NJ Municipality Lookup
CodebaseExamples

Extracting Domain

These examples show how to use the NJ address domain in different application contexts.

Extracting Domain for Use in Other Projects

These examples show how to use the NJ address domain in different application contexts.

Approaches

Approach 1: Copy Files

The simplest approach - copy the domain layer into your project:

# Copy domain to your project
cp -r src/domain your-project/src/nj-address-domain

# Copy adapters you need
cp -r src/adapters/nj-api your-project/src/adapters/nj-api
cp -r src/adapters/cache your-project/src/adapters/cache
cp -r src/adapters/http your-project/src/adapters/http

Benefits:

  • Full control over the code
  • No external dependency
  • Can modify as needed

Trade-offs:

  • Manual updates when original changes
  • Need to copy dependencies

Approach 2: Use as Dependency (with exports)

If this package is available as a dependency:

# Install as dependency
bun add nj-municipality-lookup

# Or from git
bun add github:newjersey/business-address-lookup

Then import:

// Import domain entities and use cases
import { createAddressInput } from "nj-municipality-lookup/domain";
import { createLookupAddressUseCase } from "nj-municipality-lookup/domain";

// Import adapters
import { createNjGeocodingClient } from "nj-municipality-lookup/adapters";
import { createInMemoryCache } from "nj-municipality-lookup/adapters";

Benefits:

  • Easy updates
  • Smaller codebase
  • Shared maintenance

Examples

1. Express API (express-api-example.ts)

Using the domain in an Express.js API.

What it demonstrates:

  • Integrating with different web frameworks
  • Setting up services in Express middleware
  • Sharing adapters across requests
  • Error handling in REST APIs

2. CLI Tool (cli-tool-example.ts)

Using the domain in a command-line tool.

What it demonstrates:

  • Using domain in non-web contexts
  • Progress reporting
  • File I/O integration
  • Batch processing

3. React Hook (react-hook-example.tsx)

Using the domain in a React application (different from Next.js).

What it demonstrates:

  • Client-side integration
  • Custom hooks
  • State management
  • Error boundaries

What to Extract

Minimum Required:

  • src/domain/ - All domain logic (entities, use cases, ports, errors)

Commonly Needed:

  • src/adapters/nj-api/ - NJ API integration
  • src/adapters/http/ - HTTP client
  • src/lib/validation.ts - Input validation
  • src/lib/logger.ts - Logging

Optional:

  • src/adapters/cache/ - If you need caching
  • Test helpers from src/__tests__/helpers/ - For testing

Framework Independence

The domain layer has zero dependencies on:

  • Next.js
  • React
  • Any specific web framework
  • Node.js-specific APIs

It uses only:

  • TypeScript standard library
  • Pure JavaScript features
  • Standard Promises
  • Standard Error handling

This means it works in:

  • Node.js
  • Bun
  • Deno
  • Browser (with bundler)
  • Cloudflare Workers
  • AWS Lambda
  • Any JavaScript runtime

Dependencies

The domain itself has no external dependencies.
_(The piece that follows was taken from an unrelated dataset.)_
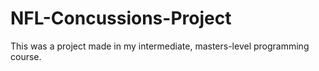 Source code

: # NFL-Concussions-Project
This was a project made in my intermediate, masters-level programming course.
The adapters require:

NJ API Adapter:

  • HTTP client (can be any implementation of HttpClientPort)

Cache Adapter:

  • None (in-memory)
  • Or Redis client (if using Redis adapter)

Validation:

  • None (uses built-in JavaScript)

Integration Steps

  1. Copy or install the domain code
  2. Set up adapters with your HTTP client and dependencies
  3. Create use cases by wiring adapters together
  4. Use in your application layer (API routes, React components, CLI, etc.)

See individual example files for implementations.